Haunted House Movie – The Yellow Wallpaper (2012)

I love a haunted house movie. I love ghost movies of just about every kind, but haunted house movies rank the highest for me. The problem with ghost movies is there aren’t enough of them. Or should I say . . . there aren’t enough of the good ones?

And I love it when I find a new ghost movie that I’ve never heard of. It’s like a little treasure in an ocean of movie … duds. Or movie flops, take your pick. When the rare find turns out to be pretty good, that is a bonus.

What About The Movie?

Right. The movie.

To me, The Yellow Wallpaper was good. I wouldn’t want to mislead anyone and claim that the acting was superior as there are definitely movies out there with better acting. I wouldn’t say it was Oscar-worthy or anything of that caliber. But I did watch the film more than once, and that is rare for me. So if that is any indication, then there you go.

The Yellow Wallpaper is a modern interpretation (re-invention, actually) of a short story written in 1892 by Charlotte Perkins Gilman in 1892. The original version depicted one woman’s descent into madness. In this movie version, however, instead of madness (per se), Charlotte is haunted by her deceased daughter who died in a fire.

The Plot

Backing up a bit – three adults (a man and his wife, along with her sister) rent a house afer their own home is burnt to the ground. The daughter of the couple didn’t survive the fire and the couple experiences issues between them as they grieve. This is a subplot, but contributes nicely to the overall predicament.

The overall predicament is that the house they moved into is apparantly haunted. There are noises in the attic, whispy glimpses of people in the shadows, and strangers who appear out of nowhere. All the ghosts in the house are supposedly trying to deter the folks from living there. Although the mother is haunted by her dead daughter, other members of the family experience the same unusual things.

After numerous unnerving and unexplainable happenings, the sister decides to bring in someone who she feels will be able to determine if their experiences are paranormal or mere craziness. Turns out the house is decidedly haunted and visitations from the deceased daughter are not actually her, but evil and dangerous beings from the dark side. I won’t give away the ending, but I will tell you, I didn’t see it coming.

One clue is that the attic, with its yellow wallpaper seems to move. Charlotte, the mother, knows this because she spends a great deal of time up in the attic doing her writing. What is it behind the wall that makes the wallpaper move?
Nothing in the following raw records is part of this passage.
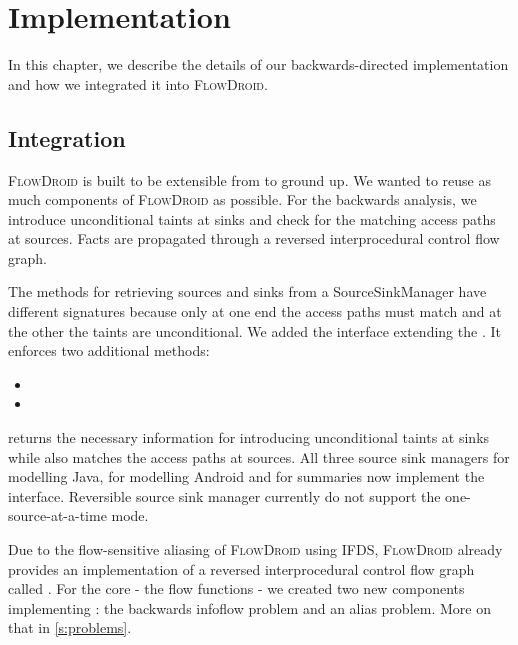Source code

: \documentclass[../draft.tex]{subfiles}
\begin{document}
    \chapter{Implementation}
    In this chapter, we describe the details of our backwards-directed implementation and how we integrated it into \textsc{FlowDroid}.

    \section{Integration}
    \textsc{FlowDroid} is built to be extensible from to ground up. We wanted to reuse as much components of \textsc{FlowDroid} as possible. For the backwards analysis, we introduce unconditional taints at sinks and check for the matching access paths at sources. Facts are propagated through a reversed interprocedural control flow graph.

    The methods for retrieving sources and sinks from a SourceSinkManager have different signatures because only at one end the access paths must match and at the other the taints are unconditional. 
    We added the interface  extending the . It enforces two additional methods:
    \begin{itemize}
        \item {}
        \item {}
    \end{itemize}
     returns the necessary information for introducing unconditional taints at sinks while  also matches the access paths at sources.
    All three source sink managers  for modelling Java,  for modelling Android and  for summaries now implement the  interface.
    Reversible source sink manager currently do not support the one-source-at-a-time mode.

    Due to the flow-sensitive aliasing of \textsc{FlowDroid} using IFDS, \textsc{FlowDroid} already provides an implementation of a reversed interprocedural control flow graph called .
    For the core - the flow functions - we created two new components implementing : the backwards infoflow problem and an alias problem. More on that in \autoref{s:problems}.
\end{document}
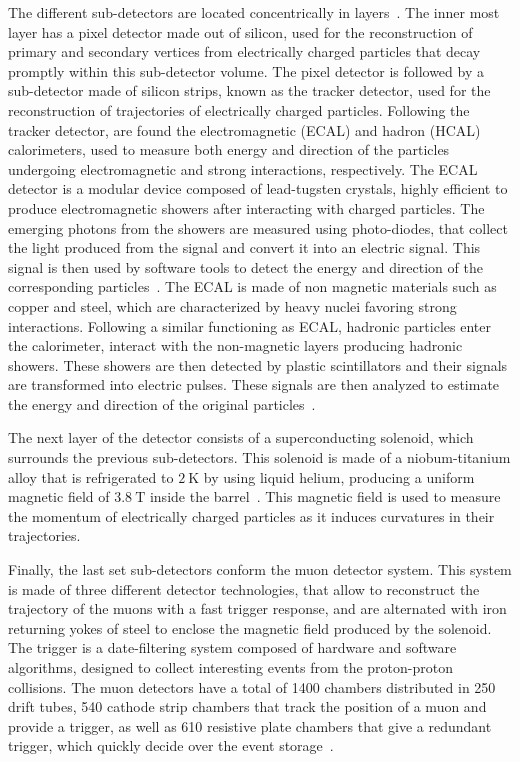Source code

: The different sub-detectors are located concentrically in layers~\parencite{Collaboration_2008}. The inner most layer has a pixel detector made out of silicon, used for the reconstruction of primary and secondary vertices from electrically charged particles that decay promptly within this sub-detector volume. The pixel detector is followed by a sub-detector made of silicon strips, known as the tracker detector, used for the reconstruction of trajectories of electrically charged particles. Following the tracker detector, are found the electromagnetic (ECAL) and hadron (HCAL) calorimeters, used to measure both energy and direction of the particles undergoing electromagnetic and strong interactions, respectively. The ECAL detector is a modular device composed of lead-tugsten crystals, highly efficient to produce electromagnetic showers after interacting with charged particles. The emerging photons from the showers are measured using photo-diodes, that collect the light produced from the signal and convert it into an electric signal. This signal is then used by software tools to detect the energy and direction of the corresponding particles~\parencite{Collaboration_2008}. The ECAL is made of non magnetic materials such as copper and steel, which are characterized by heavy nuclei favoring strong interactions. Following a similar functioning as ECAL, hadronic particles enter the calorimeter, interact with the non-magnetic layers producing hadronic showers. These showers are then detected by plastic scintillators and their signals are transformed into electric pulses. These signals are then analyzed to estimate the energy and direction of the original particles~\parencite{Collaboration_2008}.

The next layer of the detector consists of a superconducting solenoid, which surrounds the previous sub-detectors. This solenoid is made of a niobum-titanium alloy that is refrigerated to $2 \mathrm{~K}$ by using liquid helium, producing a uniform magnetic field of $3.8 \mathrm{~T}$ inside the barrel~\parencite{Collaboration_2008}. This magnetic field is used to measure the momentum of electrically charged particles as it induces curvatures in their trajectories.

Finally, the last set sub-detectors conform the muon detector system. This system is made of three different detector technologies, that allow to reconstruct the trajectory of the muons with a fast trigger response, and are alternated with iron returning yokes of steel to enclose the magnetic field produced by the solenoid. The trigger is a date-filtering system composed of hardware and software algorithms, designed to collect interesting events from the proton-proton collisions. The muon detectors have a total of 1400 chambers distributed in 250 drift tubes, 540 cathode strip chambers that track the position of a muon and provide a trigger, as well as 610 resistive plate chambers that give a redundant trigger, which quickly decide over the event storage~\parencite{Collaboration_2008}.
This atmospheric and somewhat creepy film takes place in 1892 with costumes and furnishings of the day. It is murky and suspenseful and doesn’t give away its secrets until the very end of the film. For me, it took  several viewings before the dots connected and the woven web became clear.

If you love period costumes and stories from a bygone era, or if you like a suspenseful mystery with chilling scenes and subtle scares, this movie is a good watch. If you’re looking for axe-wielding, chainsaw carrying serial killers, this is not for you.